For fifteen years, DeGroff managed the much-celebrated Rainbow Promenade Bar in The Rainbow Room. His vision and commitment to crafting the highest quality cocktails set the stage for the contemporary cocktail renaissance and influenced a generation of mixologists. Before his triumphant return to New York, DeGroff honed his bartending skills at the famed Hotel Bel-Air, where he cultivated a unique style and a preference for fresh, premium quality ingredients that would later be adopted by many. 

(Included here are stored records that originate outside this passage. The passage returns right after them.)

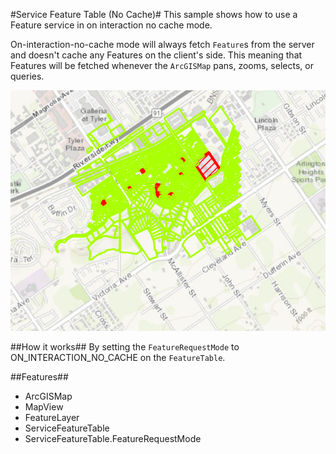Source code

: #Service Feature Table (No Cache)#
This sample shows how to use a Feature service in on interaction no cache mode.

On-interaction-no-cache mode will always fetch `Feature`s from the server and doesn't cache any Features on the client's side. This meaning that Features will be fetched whenever the `ArcGISMap` pans, zooms, selects, or queries.

![](ServiceFeatureLayerNoCache.png)

##How it works##
By setting the `FeatureRequestMode` to ON_INTERACTION_NO_CACHE on the `FeatureTable`.

##Features##
- ArcGISMap
- MapView
- FeatureLayer
- ServiceFeatureTable
- ServiceFeatureTable.FeatureRequestMode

As DeGroff prepared the cocktail menu for The Rainbow Room’s grand re-opening in 1987, he hoped to capture the essence of an earlier era in the city’s history. He combed through vintage and antiquarian bartending books searching for inspiration. DeGroff struck gold when he was given a copy of Jerry “The Professor” Thomas’s groundbreaking tome, How to Mix Drinks, or The Bon Vivant’s Companion. First published in 1862 and filled to the brim with classic cocktail recipes, the bartending book struck a chord with DeGroff and set the tone for the Rainbow Promenade Bar’s throwback aesthetic.

Classic Cocktails

Sazerac Cocktail Recipe

DeGroff’s cocktail menu at the Rainbow Promenade Bar featured 24 cocktails–later pared down to 14 favorites–that harkened back to the turn of the century and New York’s gilded age. The menu was a master class in craft cocktails that included Sazeracs, Singapore Slings, Between the Sheets, and the Hemingway Daiquiri, all mixed by hand with fresh ingredients and premium liquors–no mixes allowed. 

While one of the bar’s most popular offerings was the quintessential eighties Long Island Iced Tea, another toasted the early days of Broadway. Sweet, tart, and pretty in pink, the Flora Dora cocktail was put on the menu by DeGroff in honor of the chorus girls in Broadway’s hit 1899 musical by the same name. The Flora Dora is made by mixing 1 ½ oz gin, ½ fresh lime juice, and ½ oz crème de framboise liqueur, straining it over ice in a highball glass, and topping it with four oz. of ginger ale for a spicy kick.

Legacy

Though he retired from the Rainbow Promenade Bar in 1999, DeGroff’s contributions to the world of modern mixology continued apace. Twice honored with the prestigious James Beard Award, DeGroff has authored two award-winning cocktail books, The Craft of the Cocktail and The Essential Cocktail. DeGroff is also the founding president of New Orleans’s The Museum of the American Cocktail (MOTAC), a division of the nonprofit National Food & Beverage Foundation and the largest mixology archive of its kind. In 2008 Tales of the Cocktail honored DeGroff with the Lifetime Achievement Award, and in 2015, the New York Times named DeGroff “one of the world’s foremost cocktail experts.” The modern cocktail movement owns everything to this cocktail legend.